En dernière instance, l’interrogation des fondements d’une pratique du néorépublicanisme à l’aune de la question de l’éducation nous mène donc à une aporie, qui renvoie les différents éléments dos-à-dos. Cette indétermination concernant l’éducation fait écho à celle qui touche son concept de civilité. Il reconnaît en effet qu’il ne saurait dire ce qu’il faut faire pour créer la civilité, quand elle n’existe pas encore ou presque pas[25]. S’il imagine aisément comment une société déjà informée par ces normes pourrait les perpétuer, sur le mode d’un cercle vertueux, il éprouve tout de même une difficulté à penser les conditions de sa création. En effet, il se heurte alors à un paradoxe : pour exister, la république doit entrer dans les cœurs. Or cela semble difficile à réaliser en n’imposant aucune valeur préalablement à la possibilité pour ceux qui sont contraints d’en reconnaître la légitimité. Pourtant, la république permettrait la non-domination, et par là la liberté individuelle.
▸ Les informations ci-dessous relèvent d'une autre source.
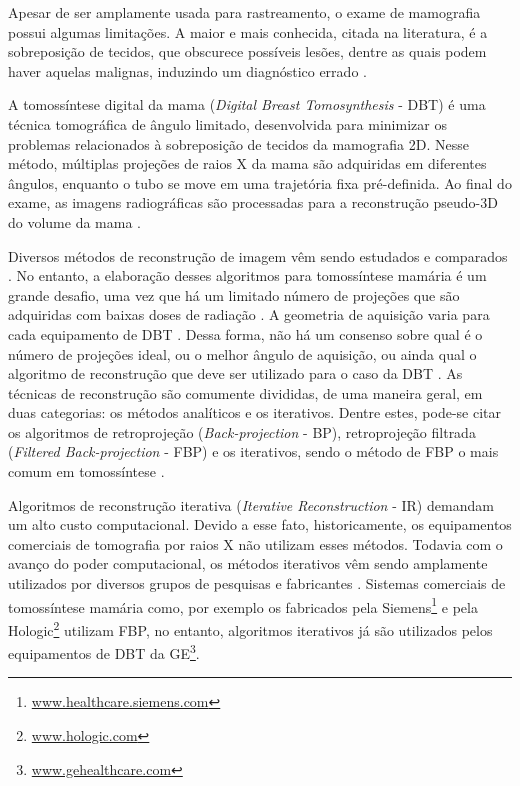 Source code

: Apesar de ser amplamente usada para rastreamento, o exame de mamografia possui algumas limitações. A maior e mais conhecida, citada na literatura, é a sobreposição de tecidos, que obscurece possíveis lesões, dentre as quais podem haver aquelas malignas, induzindo um diagnóstico errado \cite{vedantham2015digital}. 

A tomossíntese digital da mama (\textit{Digital Breast Tomosynthesis} - \acs{DBT}) é uma técnica tomográfica de ângulo limitado, desenvolvida para minimizar os problemas relacionados à sobreposição de tecidos da mamografia \acs{2D}. Nesse método, múltiplas projeções de raios X da mama são adquiridas em diferentes ângulos, enquanto o tubo se move em uma trajetória fixa pré-definida. Ao final do exame, as imagens radiográficas são processadas para a reconstrução pseudo-\acs{3D} do volume da mama \cite{vedantham2015digital}.  

Diversos métodos de reconstrução de imagem vêm sendo estudados e comparados \cite{wu2004comparison,zhang2006comparative}. No entanto, a elaboração desses algoritmos para tomossíntese mamária é um grande desafio, uma vez que há um limitado número de projeções que são adquiridas com baixas doses de radiação \cite{wu2004comparison}. A geometria de aquisição varia para cada equipamento de \acs{DBT} \cite{vedantham2015digital}. Dessa forma, não há um consenso sobre qual é o número de projeções ideal, ou o melhor ângulo de aquisição, ou ainda qual o algoritmo de reconstrução que deve ser utilizado para o caso da \acs{DBT} \cite{sechopoulos2009optimization}. As técnicas de reconstrução são comumente divididas, de uma maneira geral, em duas categorias: os métodos analíticos e os iterativos. Dentre estes, pode-se citar os algoritmos de retroprojeção (\textit{Back-projection} - \acs{BP}), retroprojeção filtrada (\textit{Filtered Back-projection} - \acs{FBP}) e os iterativos, sendo o método de \acs{FBP} o mais comum em tomossíntese \cite{michell2018role}.  

Algoritmos de reconstrução iterativa (\textit{Iterative Reconstruction} - \acs{IR}) demandam um alto custo computacional. Devido a esse fato, historicamente, os equipamentos comerciais de tomografia por raios X não utilizam esses métodos. Todavia com o avanço do poder computacional, os métodos iterativos vêm sendo  amplamente utilizados por diversos grupos de pesquisas e fabricantes \cite{wu2003tomographic}. Sistemas comerciais de tomossíntese mamária como, por exemplo os fabricados pela Siemens\footnote{\url{www.healthcare.siemens.com}} e pela Hologic\footnote{\url{www.hologic.com}} utilizam \acs{FBP}, no entanto, algoritmos iterativos já são utilizados pelos equipamentos de \acs{DBT} da \ac{GE}\footnote{\url{www.gehealthcare.com}}.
On voit donc que, en ce qui concerne la conception de l’école de Pettit, des éclaircissements supplémentaires sont nécessaires pour distinguer sa position de la pente du « moi authentique ». Mais cette limitation du versant positif du néorépublicanisme – la proposition d’un système alternatif – ne signifie pas son échec. Le point d’arrivée de notre réflexion diffère de son point de départ sur le plan pratique comme sur le plan théorique. Premièrement, le néorépublicanisme a développé une théorie originale de l’éducation, prouvant en cela que l’éducation n’était peut-être pas nécessairement liée à une contrainte éthique. Elle aboutit certes à une aporie, mais le néorépublicanisme demeure une pensée en travaux, selon Pettit lui-même[26]. La question de l’éducation n’y fait pas défaut, et nécessite à la fois des clarifications conceptuelles et des développements sur le plan applicatif. Mais le néorépublicanisme a ici le mérite de signaler une tension encore non résolue entre la liberté individuelle et le pluralisme éthique d’une part, et le monisme éthique de l’autre. Deuxièmement, l’idée d’une école néorépublicaine non-dominante invite à initier une réflexion critique sur le système et les institutions scolaires françaises. Le cas de l’école, qui pouvait sembler anecdotique, se révèle donc bien être une pierre de touche efficace dès lors qu’il s’agit de mettre en relief l’impact politique potentiel des propositions néorépublicaines.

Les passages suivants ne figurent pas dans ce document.